What you will do: Go through the records and copy each line where the word "있습니다" occurs.

··· Supplied information

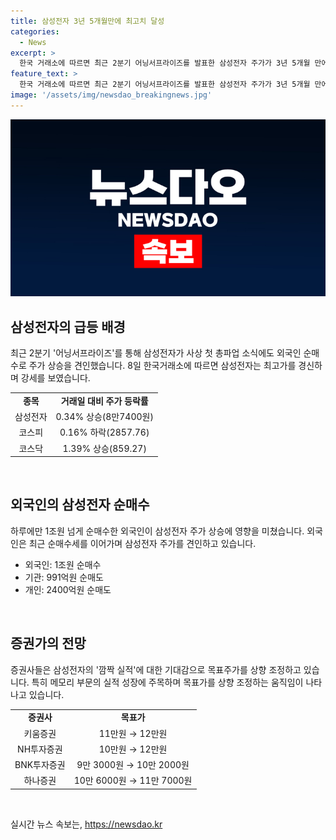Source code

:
 ```yaml
---
title: 삼성전자 3년 5개월만에 최고치 달성
categories:
  - News
excerpt: >
  한국 거래소에 따르면 최근 2분기 어닝서프라이즈를 발표한 삼성전자 주가가 3년 5개월 만에 최고가로 치솟았다. 이로써 삼성전자 주가는 강세를 보이며 외국인 투자자들의 순매수로 상승세를 이어가고 있다. 또한, 깜짝 실적 발표 이후에는 증권사들이 삼성전자 목표주가를 상향 조정하는 등 긍정적인 전망이 이어지고 있다.
feature_text: >
  한국 거래소에 따르면 최근 2분기 어닝서프라이즈를 발표한 삼성전자 주가가 3년 5개월 만에 최고가로 치솟았다. 이로써 삼성전자 주가는 강세를 보이며 외국인 투자자들의 순매수로 상승세를 이어가고 있다. 또한, 깜짝 실적 발표 이후에는 증권사들이 삼성전자 목표주가를 상향 조정하는 등 긍정적인 전망이 이어지고 있다.
image: '/assets/img/newsdao_breakingnews.jpg'
---
```


<p><img src="/assets/img/newsdao_breakingnews.jpg" alt="pcversion 속보" /></p>

<h2 data-ke-size="size26">삼성전자의 급등 배경</h2>

<p data-ke-size="size16">최근 2분기 '어닝서프라이즈'를 통해 삼성전자가 사상 첫 총파업 소식에도 외국인 순매수로 주가 상승을 견인했습니다. 8일 한국거래소에 따르면 삼성전자는 최고가를 경신하며 강세를 보였습니다.</p>

<table>
  <tr>
    <td style="text-align: center; height: 17px;"><b>종목</b></td>
    <td style="text-align: center; height: 17px;"><b>거래일 대비 주가 등락률</b></td>
  </tr>
  <tr>
    <td style="text-align: center; height: 17px;">삼성전자</td>
    <td style="text-align: center; height: 17px;">0.34% 상승(8만7400원)</td>
  </tr>
  <tr>
    <td style="text-align: center; height: 17px;">코스피</td>
    <td style="text-align: center; height: 17px;">0.16% 하락(2857.76)</td>
  </tr>
  <tr>
    <td style="text-align: center; height: 17px;">코스닥</td>
    <td style="text-align: center; height: 17px;">1.39% 상승(859.27)</td>
  </tr>
</table>

<p data-ke-size="size16">&nbsp;</p>

<h2 data-ke-size="size26">외국인의 삼성전자 순매수</h2>

<p data-ke-size="size16">하루에만 1조원 넘게 순매수한 외국인이 삼성전자 주가 상승에 영향을 미쳤습니다. 외국인은 최근 순매수세를 이어가며 삼성전자 주가를 견인하고 있습니다.</p>

<ul>
  <li>외국인: 1조원 순매수</li>
  <li>기관: 991억원 순매도</li>
  <li>개인: 2400억원 순매도</li>
</ul>

<p data-ke-size="size16">&nbsp;</p>

<h2 data-ke-size="size26">증권가의 전망</h2>

<p data-ke-size="size16">증권사들은 삼성전자의 '깜짝 실적'에 대한 기대감으로 목표주가를 상향 조정하고 있습니다. 특히 메모리 부문의 실적 성장에 주목하며 목표가를 상향 조정하는 움직임이 나타나고 있습니다.</p>

<table>
  <tr>
    <td style="text-align: center; height: 17px;"><b>증권사</b></td>
    <td style="text-align: center; height: 17px;"><b>목표가</b></td>
  </tr>
  <tr>
    <td style="text-align: center; height: 17px;">키움증권</td>
    <td style="text-align: center; height: 17px;">11만원 → 12만원</td>
  </tr>
  <tr>
    <td style="text-align: center; height: 17px;">NH투자증권</td>
    <td style="text-align: center; height: 17px;">10만원 → 12만원</td>
  </tr>
  <tr>
    <td style="text-align: center; height: 17px;">BNK투자증권</td>
    <td style="text-align: center; height: 17px;">9만 3000원 → 10만 2000원</td>
  </tr>
  <tr>
    <td style="text-align: center; height: 17px;">하나증권</td>
    <td style="text-align: center; height: 17px;">10만 6000원 → 11만 7000원</td>
  </tr>
</table>

<p data-ke-size="size16">&nbsp;</p>
실시간 뉴스 속보는, <a href="https://newsdao.kr" rel="dofollow">https://newsdao.kr</a>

······

Response to the task:
<p data-ke-size="size16">하루에만 1조원 넘게 순매수한 외국인이 삼성전자 주가 상승에 영향을 미쳤습니다. 외국인은 최근 순매수세를 이어가며 삼성전자 주가를 견인하고 있습니다.</p>
<p data-ke-size="size16">증권사들은 삼성전자의 '깜짝 실적'에 대한 기대감으로 목표주가를 상향 조정하고 있습니다. 특히 메모리 부문의 실적 성장에 주목하며 목표가를 상향 조정하는 움직임이 나타나고 있습니다.</p>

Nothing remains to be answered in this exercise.